The National Labor Relations Board has reissued a proposal to streamline the union-representation election process that is virtually identical to a controversial rule first proposed in June 2011.
Employer-oriented construction and business groups opposed the original changes, saying the proposed revisions would not give employers enough time to prepare for union elections.
In May 2012, the U.S. District Court for the District of Columbia invalidated the rule, saying the board lacked a quorum when the changes were issued. The court did not make a judgement on the merits of the rule itself.
Now that the full board has a full quorum, the board decided to reissue the rule, said NLRB Chairman Mark Gaston Pearce, a Democrat, in a Feb. 5 announcement.
Sean Thurman, director of legislative affairs for the Associated Builders & Contractors, says it is "incredibly likely" an ABC-chaired coalition of employer groups that opposed the rule in 2011 will once again file a legal challenge. "We're as concerned now as we were with the first proposal." Shortening the time between filing a petition for an election and the actual election is unfair to both employers and employees, he says.
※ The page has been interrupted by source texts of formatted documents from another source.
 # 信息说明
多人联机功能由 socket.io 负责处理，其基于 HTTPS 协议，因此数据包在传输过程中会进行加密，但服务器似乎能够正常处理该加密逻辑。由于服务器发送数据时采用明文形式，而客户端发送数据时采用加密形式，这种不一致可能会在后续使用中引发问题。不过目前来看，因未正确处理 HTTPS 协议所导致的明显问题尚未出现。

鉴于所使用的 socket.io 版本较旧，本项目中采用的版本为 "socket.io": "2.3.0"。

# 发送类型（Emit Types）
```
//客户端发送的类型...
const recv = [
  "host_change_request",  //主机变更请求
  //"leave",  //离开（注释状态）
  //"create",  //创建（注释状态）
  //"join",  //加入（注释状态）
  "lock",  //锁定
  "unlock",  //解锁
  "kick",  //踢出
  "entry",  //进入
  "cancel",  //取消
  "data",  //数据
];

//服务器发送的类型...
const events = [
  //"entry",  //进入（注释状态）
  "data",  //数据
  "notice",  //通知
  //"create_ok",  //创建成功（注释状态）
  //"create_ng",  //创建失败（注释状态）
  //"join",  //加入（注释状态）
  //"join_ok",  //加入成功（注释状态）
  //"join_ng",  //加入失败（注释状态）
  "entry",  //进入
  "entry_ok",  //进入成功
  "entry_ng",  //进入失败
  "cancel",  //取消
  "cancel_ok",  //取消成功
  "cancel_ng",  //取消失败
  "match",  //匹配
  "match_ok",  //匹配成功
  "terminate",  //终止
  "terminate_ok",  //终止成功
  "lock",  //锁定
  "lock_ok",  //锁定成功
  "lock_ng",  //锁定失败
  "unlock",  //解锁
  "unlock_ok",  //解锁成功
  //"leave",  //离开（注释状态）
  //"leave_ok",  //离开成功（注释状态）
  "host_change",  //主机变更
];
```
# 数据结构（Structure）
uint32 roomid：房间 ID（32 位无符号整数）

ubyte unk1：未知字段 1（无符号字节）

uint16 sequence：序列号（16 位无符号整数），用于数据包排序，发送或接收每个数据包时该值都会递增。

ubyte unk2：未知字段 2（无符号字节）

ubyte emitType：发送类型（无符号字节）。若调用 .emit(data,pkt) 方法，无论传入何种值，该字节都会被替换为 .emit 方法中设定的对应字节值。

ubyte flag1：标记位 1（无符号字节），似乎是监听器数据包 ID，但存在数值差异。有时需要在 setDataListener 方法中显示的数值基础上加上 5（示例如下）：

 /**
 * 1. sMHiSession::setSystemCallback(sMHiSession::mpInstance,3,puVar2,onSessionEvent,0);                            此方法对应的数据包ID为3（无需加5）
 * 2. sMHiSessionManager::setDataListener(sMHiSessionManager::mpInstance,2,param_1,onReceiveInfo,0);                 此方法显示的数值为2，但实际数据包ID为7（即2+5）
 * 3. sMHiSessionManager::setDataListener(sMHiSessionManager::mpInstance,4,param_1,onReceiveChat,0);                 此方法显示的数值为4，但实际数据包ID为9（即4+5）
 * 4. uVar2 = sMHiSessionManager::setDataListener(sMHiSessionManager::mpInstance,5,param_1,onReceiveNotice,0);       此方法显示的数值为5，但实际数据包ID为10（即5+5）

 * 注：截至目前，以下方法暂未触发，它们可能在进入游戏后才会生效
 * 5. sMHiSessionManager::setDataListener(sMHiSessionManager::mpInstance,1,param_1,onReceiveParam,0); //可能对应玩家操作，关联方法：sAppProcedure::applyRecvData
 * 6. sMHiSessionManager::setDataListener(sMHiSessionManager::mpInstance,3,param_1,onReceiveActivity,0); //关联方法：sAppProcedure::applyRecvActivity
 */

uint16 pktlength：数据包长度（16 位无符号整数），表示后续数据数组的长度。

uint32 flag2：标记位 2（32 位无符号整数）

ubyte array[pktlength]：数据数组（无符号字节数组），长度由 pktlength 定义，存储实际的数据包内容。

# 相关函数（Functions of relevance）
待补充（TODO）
Thurman adds that, according to the NLRB's own statistics, about 95% of union elections are occurring within 56 days, "which meets NLRB's own … goals."
But Sarita Gupta, executive director of Jobs With Justice, a workers advocacy group, says shortening the time before the election is held will "minimize the exposure some employees will face" to retaliation and threats from employers.
The proposal was published in the Federal Register on Feb. 6.